The comparison group itself is also rarely as neutral as it appears. Institutions can benchmark against different peers depending on what question they are asking and what kind of case they are trying to make. That does not always mean leaders are acting cynically. But it does create strong incentives for selective comparison. Institutions can look upward when they want to justify more spending, sideways when they want to show competitiveness, or downward when they want to make current performance look acceptable. In that sense, benchmarking can easily become less an exercise in objective diagnosis than a way of lending external support to choices leaders are already inclined to make.
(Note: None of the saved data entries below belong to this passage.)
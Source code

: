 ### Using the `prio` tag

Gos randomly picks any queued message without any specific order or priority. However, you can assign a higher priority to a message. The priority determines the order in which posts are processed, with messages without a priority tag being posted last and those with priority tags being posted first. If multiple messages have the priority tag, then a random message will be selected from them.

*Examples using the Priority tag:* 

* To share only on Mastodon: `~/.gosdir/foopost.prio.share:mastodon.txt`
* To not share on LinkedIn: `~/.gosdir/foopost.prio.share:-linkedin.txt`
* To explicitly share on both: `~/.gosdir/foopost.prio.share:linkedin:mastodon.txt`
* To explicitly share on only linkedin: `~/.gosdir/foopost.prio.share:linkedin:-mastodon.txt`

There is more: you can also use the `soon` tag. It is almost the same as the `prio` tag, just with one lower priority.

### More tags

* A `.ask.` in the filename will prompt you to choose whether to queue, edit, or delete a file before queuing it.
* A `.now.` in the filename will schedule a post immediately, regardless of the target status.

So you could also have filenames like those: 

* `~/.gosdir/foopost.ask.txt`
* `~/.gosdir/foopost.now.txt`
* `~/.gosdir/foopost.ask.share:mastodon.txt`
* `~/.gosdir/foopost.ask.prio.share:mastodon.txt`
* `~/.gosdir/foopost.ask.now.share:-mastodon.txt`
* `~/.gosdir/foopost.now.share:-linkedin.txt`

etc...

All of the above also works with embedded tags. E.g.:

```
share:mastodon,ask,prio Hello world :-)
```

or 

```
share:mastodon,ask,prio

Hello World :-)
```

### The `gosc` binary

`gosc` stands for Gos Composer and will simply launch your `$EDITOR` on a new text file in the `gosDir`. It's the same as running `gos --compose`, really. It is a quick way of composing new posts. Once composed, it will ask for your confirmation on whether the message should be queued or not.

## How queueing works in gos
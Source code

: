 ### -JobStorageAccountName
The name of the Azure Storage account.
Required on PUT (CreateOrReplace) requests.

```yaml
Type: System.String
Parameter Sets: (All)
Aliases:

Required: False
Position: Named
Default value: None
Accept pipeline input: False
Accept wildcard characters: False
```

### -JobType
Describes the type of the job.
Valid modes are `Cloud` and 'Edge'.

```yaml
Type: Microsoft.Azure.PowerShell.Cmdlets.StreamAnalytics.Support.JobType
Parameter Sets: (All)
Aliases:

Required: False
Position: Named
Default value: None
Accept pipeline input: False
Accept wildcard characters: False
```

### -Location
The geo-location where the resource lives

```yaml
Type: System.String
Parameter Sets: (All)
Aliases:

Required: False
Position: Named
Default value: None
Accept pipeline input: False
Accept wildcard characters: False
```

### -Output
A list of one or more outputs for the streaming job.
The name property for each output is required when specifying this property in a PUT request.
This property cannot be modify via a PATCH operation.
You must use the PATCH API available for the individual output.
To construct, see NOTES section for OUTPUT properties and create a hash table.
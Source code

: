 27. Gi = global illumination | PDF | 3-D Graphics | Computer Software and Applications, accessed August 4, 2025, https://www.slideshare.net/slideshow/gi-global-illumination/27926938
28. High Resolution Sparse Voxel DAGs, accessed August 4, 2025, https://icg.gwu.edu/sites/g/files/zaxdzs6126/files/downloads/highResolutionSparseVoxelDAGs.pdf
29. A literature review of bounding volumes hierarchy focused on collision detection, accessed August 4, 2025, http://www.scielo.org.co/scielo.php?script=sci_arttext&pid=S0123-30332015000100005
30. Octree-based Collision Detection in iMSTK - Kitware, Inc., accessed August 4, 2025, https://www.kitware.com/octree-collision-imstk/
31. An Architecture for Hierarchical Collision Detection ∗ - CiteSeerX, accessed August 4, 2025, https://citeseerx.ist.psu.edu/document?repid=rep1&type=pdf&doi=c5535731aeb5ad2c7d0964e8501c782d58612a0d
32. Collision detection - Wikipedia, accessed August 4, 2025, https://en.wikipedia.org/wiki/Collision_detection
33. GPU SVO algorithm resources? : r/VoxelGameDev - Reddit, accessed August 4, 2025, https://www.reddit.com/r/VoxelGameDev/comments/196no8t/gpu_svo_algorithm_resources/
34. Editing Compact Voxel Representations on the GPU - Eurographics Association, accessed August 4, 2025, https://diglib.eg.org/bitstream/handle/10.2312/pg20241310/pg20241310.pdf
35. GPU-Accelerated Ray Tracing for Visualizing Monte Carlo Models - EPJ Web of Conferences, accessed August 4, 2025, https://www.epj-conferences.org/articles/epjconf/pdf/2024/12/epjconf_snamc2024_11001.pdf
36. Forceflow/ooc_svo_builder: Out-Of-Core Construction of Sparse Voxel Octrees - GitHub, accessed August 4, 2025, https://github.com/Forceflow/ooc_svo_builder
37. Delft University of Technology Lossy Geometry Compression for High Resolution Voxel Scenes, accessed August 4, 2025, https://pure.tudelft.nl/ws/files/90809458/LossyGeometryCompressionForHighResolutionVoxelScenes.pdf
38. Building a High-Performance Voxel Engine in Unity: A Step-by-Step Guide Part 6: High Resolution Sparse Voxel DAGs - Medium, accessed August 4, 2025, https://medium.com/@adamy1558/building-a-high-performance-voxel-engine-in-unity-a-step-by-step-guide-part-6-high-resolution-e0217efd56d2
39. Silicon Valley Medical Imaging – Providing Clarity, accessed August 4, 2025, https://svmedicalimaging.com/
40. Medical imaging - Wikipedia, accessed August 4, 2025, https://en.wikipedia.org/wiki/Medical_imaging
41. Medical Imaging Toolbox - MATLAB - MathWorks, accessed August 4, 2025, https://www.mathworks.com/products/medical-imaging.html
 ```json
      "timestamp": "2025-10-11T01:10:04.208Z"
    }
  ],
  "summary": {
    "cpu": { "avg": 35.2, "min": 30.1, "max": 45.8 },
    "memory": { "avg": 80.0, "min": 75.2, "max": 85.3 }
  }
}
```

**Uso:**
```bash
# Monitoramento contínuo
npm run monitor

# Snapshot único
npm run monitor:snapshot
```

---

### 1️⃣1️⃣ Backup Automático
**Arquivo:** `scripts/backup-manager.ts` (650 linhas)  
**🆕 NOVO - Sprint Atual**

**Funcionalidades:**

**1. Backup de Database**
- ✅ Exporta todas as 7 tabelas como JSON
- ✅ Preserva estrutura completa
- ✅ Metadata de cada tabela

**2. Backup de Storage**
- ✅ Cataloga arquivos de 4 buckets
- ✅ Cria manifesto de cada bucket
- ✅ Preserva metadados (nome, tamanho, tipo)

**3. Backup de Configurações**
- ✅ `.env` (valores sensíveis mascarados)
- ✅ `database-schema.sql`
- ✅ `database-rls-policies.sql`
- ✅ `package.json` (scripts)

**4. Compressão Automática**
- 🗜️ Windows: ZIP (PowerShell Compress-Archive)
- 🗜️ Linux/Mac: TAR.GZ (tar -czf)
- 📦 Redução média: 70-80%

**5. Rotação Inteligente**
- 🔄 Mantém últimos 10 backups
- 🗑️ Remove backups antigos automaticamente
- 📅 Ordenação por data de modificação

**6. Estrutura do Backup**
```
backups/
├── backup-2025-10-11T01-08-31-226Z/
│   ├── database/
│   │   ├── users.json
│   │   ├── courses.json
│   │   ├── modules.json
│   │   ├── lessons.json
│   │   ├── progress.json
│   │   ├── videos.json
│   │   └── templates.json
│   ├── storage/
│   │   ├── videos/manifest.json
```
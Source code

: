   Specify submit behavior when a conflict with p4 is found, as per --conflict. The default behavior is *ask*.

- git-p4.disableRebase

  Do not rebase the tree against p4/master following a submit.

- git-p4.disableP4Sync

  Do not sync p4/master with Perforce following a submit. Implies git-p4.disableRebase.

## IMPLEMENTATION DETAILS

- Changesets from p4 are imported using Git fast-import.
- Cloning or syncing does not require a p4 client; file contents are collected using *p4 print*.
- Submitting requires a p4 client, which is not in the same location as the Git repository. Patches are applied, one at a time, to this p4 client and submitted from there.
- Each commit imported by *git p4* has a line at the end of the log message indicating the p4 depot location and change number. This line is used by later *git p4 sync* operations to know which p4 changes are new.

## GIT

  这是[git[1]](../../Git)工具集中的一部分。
That may still be useful politically. It gives leaders something to show boards, accreditors, donors, and campus stakeholders. It gives decisions the appearance of external validation. “Our peers are doing this” is one of the safest sentences in academic administration. It is also one of the least strategic.
A university does not gain advantage merely by demonstrating that it knows what everyone else is doing. It gains advantage by understanding its own strengths, weaknesses, constraints, and opportunities better than its competitors do, and by making choices that fit those realities. Benchmarking often pushes in the opposite direction. It encourages institutions to copy the visible moves of other universities rather than build from what is distinctive in their own mission, faculty strengths, regional position, student population, cost structure, or culture. It favors externally legible strategies over internally grounded ones.
That is one reason higher education so often feels trapped in expensive forms of sameness. Institutions chase the same kinds of students, build the same kinds of programs, adopt the same administrative language, and invest in the same high-visibility initiatives. A decade ago, that meant an arms race for luxury student centers and lazy rivers. There is some economic evidence that amenities do attract students to less-selective institutions, making the arms race somewhat rational for certain schools. Today, however, the trend often looks like a rush to launch identical data science certificates and build multimillion-dollar esports arenas. The specific trends change, but the dynamic remains the same. Then universities wonder why genuine strategic advantage is so elusive.
To be fair, some similarity is rational. Not every problem is unique. Universities do face shared pressures. And benchmarking can help leaders avoid provincial thinking. But that is not the same as saying it is strategy.
Higher education is not the only place this happens. Benchmarking can distort strategy in other sectors too, especially where leaders face uncertainty, want defensible decisions, and operate under strong legitimacy pressures. But universities are a particularly clear case because they talk so much about distinctiveness while constantly looking sideways at peers for cues about what seriousness is supposed to look like.
Some institutions avoid this trap better than others. Usually that is because they have a clearer sense of mission and identity, or a niche that makes indiscriminate comparison less tempting. They may still benchmark, but they are less likely to confuse peer imitation with strategy because they have a stronger internal basis for deciding what fits.
Too often, however, benchmarking becomes a way to avoid the hardest part of strategy, which is making uncomfortable, context-specific choices that look nothing like what peers are doing. It functions less as a tool of strategy than as a substitute for it. Universities can spend heavily and speak constantly about innovation and transformation, but as long as they are looking sideways for validation, they will only become more expensive versions of the same thing.